La ballata è l’insieme di tutte le varianti e versioni note, ignote e possibili. Non esiste un «originale», un unico testo o musica «autentico». Il «Testamento dell’avvelenato»cantato da Giovanna Nobili nel 2005 è altrettanto originale e autentico quanto quello che potrà avere ascoltato il Bianchino nel 1629. La ballata è la sua storia, compresa la preistoria (c’è chi connette «Lord Randal»con eventi scozzesi del 1300: «È una storia vera, è successo davvero» in Scozia, «Dio sa quando», spiega Betsy Miller, madre e fonte di Ewan MacColl)1 e il suo futuro. La cosa importante non è l’antichità e l’origine della ballata ma la sua durata e la sua presenza. Ogni volta che viene cantata, è come Anteo che prende nuove energie ogni volta che tocca terra: ogni nuova esecuzione è sia una nuova «interpretazione», tanto in senso artistico quanto in senso ermeneutico, sia soprattutto garanzia della sua sopravvivenza. La ballata vive solo se qualcuno la canta. E siccome nessuno la canta due volte esattamente come l’ha cantata prima2 o come l’ha sentita cantare da altri, ma deve ogni volta reinventarla recuperandola dal fondo della memoria e ricostruendola secondo la propria visione del mondo, la ballata è sempre la stessa ma non è mai uguale: non è «senza tempo» o «timeless»3 ma esattamente il contrario, esiste solo nel tempo e si evolve con la storia. È capace di diramarsi, diventare irriconoscibile e dare vita a «Dove sei stato mio bell’alpino» nella prima guerra mondiale, che a sua volta diventa «Cosa rimiri mio bel partigiano» nella Resistenza. O trasformarsi in una filastrocca per bambini, che finisce pure in versione rock sul pianoforte di Jerry Lee Lewis e rimbalza fino a un Bruce Springsteen del 2007, «The Last Carnival». La filastrocca dice:
Where have you been, Billy Boy, Billy Boy
Where have you been all the day, charming Billy?
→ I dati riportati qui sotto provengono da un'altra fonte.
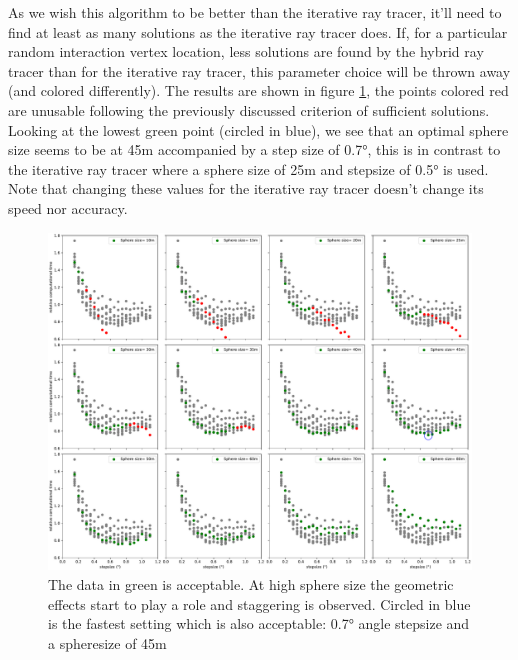 As we wish this algorithm to be better than the iterative ray tracer, it'll
need to find at least as many solutions as the iterative ray tracer does.  If,
for a particular random interaction vertex location, less solutions are found
by the hybrid ray tracer than for the iterative ray tracer, this parameter
choice will be thrown away (and colored differently).  The results are shown in
figure \ref{fig:SphereStepInfl}, the points colored red are unusable following
the previously discussed criterion of sufficient solutions.  Looking at the
lowest green point (circled in blue), we see that an optimal sphere size seems
to be at 45m accompanied by a step size of 0.7°, this is in contrast to the
iterative ray tracer where a sphere size of 25m and stepsize of 0.5° is used.
Note that changing these values for the iterative ray tracer doesn't change its
speed nor accuracy.
\begin{figure}
\centering
\includegraphics[width=\textwidth]{figures/subplotofallstepsphere.pdf}
\caption{The data in green is acceptable. At high sphere size the geometric effects start to play a role and staggering is observed. Circled in blue is the fastest setting which is also acceptable: 
0.7° angle stepsize and a spheresize of 45m}
\label{fig:SphereStepInfl}
\end{figure}
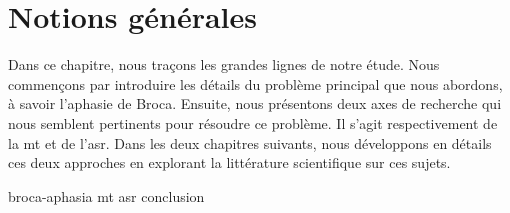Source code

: \chapter{Notions générales}%
\label{chap.general_notions}

Dans ce chapitre, nous traçons les grandes lignes de notre étude.
Nous commençons par introduire les détails du problème principal que nous abordons, à savoir l'aphasie de Broca.
Ensuite, nous présentons deux axes de recherche qui nous semblent pertinents pour résoudre ce problème.
Il s'agit respectivement de la \gls{mt} et de l'\gls{asr}.
Dans les deux chapitres suivants, 
nous développons en détails ces deux approches
en explorant la littérature scientifique sur ces sujets.

{broca-aphasia}
{mt}
{asr}
{conclusion}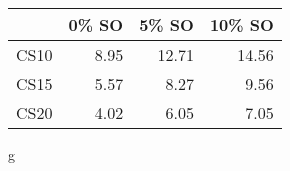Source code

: \begin{table}[ht]
\begin{center}
\begin{tabular}{rrrr}
  \hline
 & 0\% SO & 5\% SO & 10\% SO \\
  \hline
CS10 & 8.95 & 12.71 & 14.56 \\
  CS15 & 5.57 & 8.27 & 9.56 \\
  CS20 & 4.02 & 6.05 & 7.05 \\
   \hline
\end{tabular}
\end{center}
\end{table}g

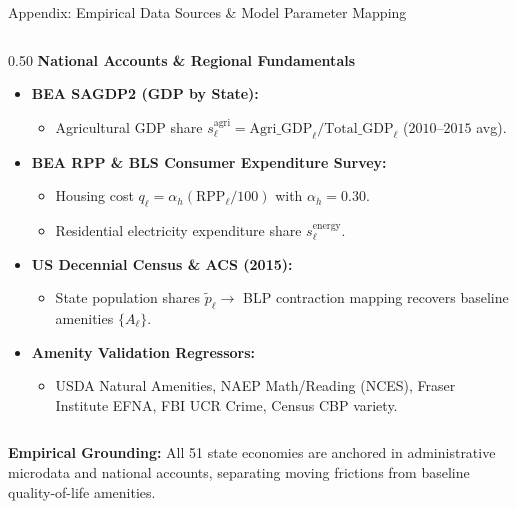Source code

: \documentclass[aspectratio=169, 10pt]{beamer}
\begin{document}
\begin{frame}{Appendix: Empirical Data Sources \& Model Parameter Mapping \hfill \hyperlink{main:calibration}{\scriptsize{}}}
\begin{columns}[T]
        \begin{column}{0.50\textwidth}
            \textbf{\small National Accounts \& Regional Fundamentals}
            \vspace{0.04cm}
            \begin{itemize}\scriptsize\setlength{\itemsep}{2pt}
                \item \textbf{BEA SAGDP2 (GDP by State):}
                \begin{itemize}\tiny
                    \item Agricultural GDP share $s_\ell^{\text{agri}} = \text{Agri\_GDP}_\ell/\text{Total\_GDP}_\ell$ ($2010\text{--}2015$ avg).
                \end{itemize}
                \item \textbf{BEA RPP \& BLS Consumer Expenditure Survey:}
                \begin{itemize}\tiny
                    \item Housing cost $q_\ell = \alpha_h (\text{RPP}_\ell / 100)$ with $\alpha_h = 0.30$.
                    \item Residential electricity expenditure share $s_\ell^{\text{energy}}$.
                \end{itemize}
                \item \textbf{US Decennial Census \& ACS (2015):}
                \begin{itemize}\tiny
                    \item State population shares $\tilde{p}_\ell \to$ BLP contraction mapping recovers baseline amenities $\{A_\ell\}$.
                \end{itemize}
                \item \textbf{Amenity Validation Regressors:}
                \begin{itemize}\tiny
                    \item USDA Natural Amenities, NAEP Math/Reading (NCES), Fraser Institute EFNA, FBI UCR Crime, Census CBP variety.
                \end{itemize}
            \end{itemize}
        \end{column}
    \end{columns}
    \vspace{0.05cm}
    \begin{tcolorbox}[takeawaybox]
        \scriptsize \textbf{Empirical Grounding:} All 51 state economies are anchored in administrative microdata and national accounts, separating moving frictions from baseline quality-of-life amenities.
    \end{tcolorbox}
\end{frame}
\end{document}
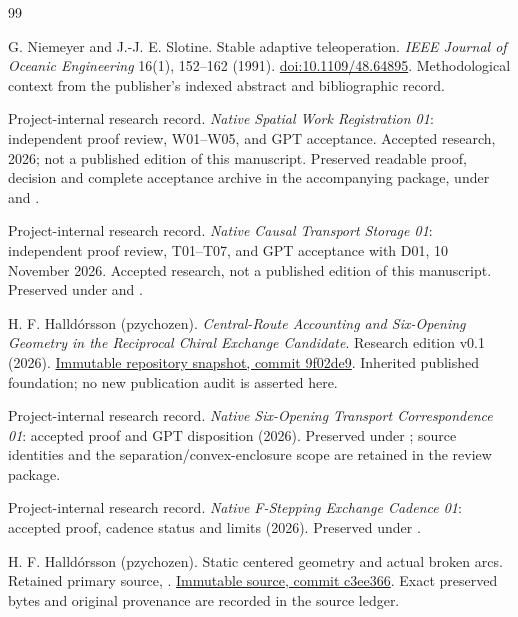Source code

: \clearpage
{}
\begin{thebibliography}{99}
\raggedright
{} G. Niemeyer and J.-J. E. Slotine.
Stable adaptive teleoperation. \emph{IEEE Journal of Oceanic Engineering}
16(1), 152--162 (1991). \href{https://doi.org/10.1109/48.64895}{doi:10.1109/48.64895}.
Methodological context from the publisher's indexed abstract and bibliographic record.

 Project-internal research record.
\emph{Native Spatial Work Registration 01}: independent proof review, W01--W05,
and GPT acceptance. Accepted research, 2026; not a published edition of this manuscript.
Preserved readable proof, decision and complete acceptance archive in the accompanying package,
under  and .

 Project-internal research record.
\emph{Native Causal Transport Storage 01}: independent proof review, T01--T07,
and GPT acceptance with D01, 10 November 2026.
Accepted research, not a published edition of this manuscript.
Preserved under  and
.

 H. F. Halldórsson (pzychozen).
\emph{Central-Route Accounting and Six-Opening Geometry in the Reciprocal Chiral Exchange Candidate}.
Research edition v0.1 (2026).
\href{https://github.com/pzychozen/trioctagon-physics/tree/9f02de9335232da9c1732b4851199098d363198b/papers/CENTRAL_ROUTE_SIX_OPENING_CORRESPONDENCE/publication/v0.1}{Immutable repository snapshot, commit 9f02de9}.
Inherited published foundation; no new publication audit is asserted here.

 Project-internal research record.
\emph{Native Six-Opening Transport Correspondence 01}: accepted proof and GPT disposition (2026).
Preserved under ; source identities and the
separation/convex-enclosure scope are retained in the review package.

 Project-internal research record.
\emph{Native F-Stepping Exchange Cadence 01}: accepted proof, cadence status and limits (2026).
Preserved under .

 H. F. Halldórsson (pzychozen).
Static centered geometry and actual broken arcs. Retained primary source, .
\href{https://github.com/pzychozen/trioctagon-physics/blob/c3ee366bd6195bd7fa77efd0321214af4c2dc173/papers/NATIVE_INTENSITY_AND_CONDITIONAL_CARRIER_CROSSINGS/publication/v0.1/manuscript/geometry.tex}{Immutable source, commit c3ee366}.
Exact preserved bytes and original provenance are recorded in the source ledger.


\end{thebibliography}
I’ve been to seek a wife, she’s the joy of my life
She’s a young thing and cannot leave her mother4.
E Bruce Springsteen, che «Billy Boy» lo sa probabilmente dall’infanzia ma ne ha senz’altro rinnovato il ricordo anche ascoltando «Hard Rain»:
Sundown, sundown
They’re taking all the tents down.
Where have you gone my handsome Billy?
Sundown, sundown
The carnival train’s leaving town.
Where are ya now my darlin’ Billy?5
A differenza di «Lord Randal», «Hard Rain» di Bob Dylan ha un originale autentico, riprodotto su vinile e in cd in milioni di copie identiche e persino manoscritti venduti da prestigiose case d’asta6. Certo, non è mai eseguita dal vivo esattamente nello stesso modo, come non sono mai del tutto identiche neanche due esecuzioni della stessa sonata di Chopin dallo stesso pianista; tuttavia in entrambi i casi le variazioni sono condizionate dall’esistenza del «testo». Quelli che hanno sentito Dylan cantare «A Hard Rain’s A-Gonna Fall» dal vivo sono solo una frazione di quelli che la conoscono dal disco. Quando la cantano altri – Pete Seeger, Joan Baez, Patti Smith a Stoccolma o Lou Majaw a Shillong – le loro interpretazioni sono percepite come «cover» della matrice originale e con essa devono comunque confrontarsi, misurate sulla qualità, la fedeltà o la capacità di reinventarla7. In nessuna delle «cover» di cui ho notizia, nessuno cambia una parola del testo – salvo sbagliarsi, come Patti Smith a Stoccolma o come lo stesso Dylan che si ingarbuglia sull’ultima strofa il 10 luglio 2013 a St. Paul, Minnesota. D’altronde è una canzone lunga e un testo molto scritto, difficile da memorizzare.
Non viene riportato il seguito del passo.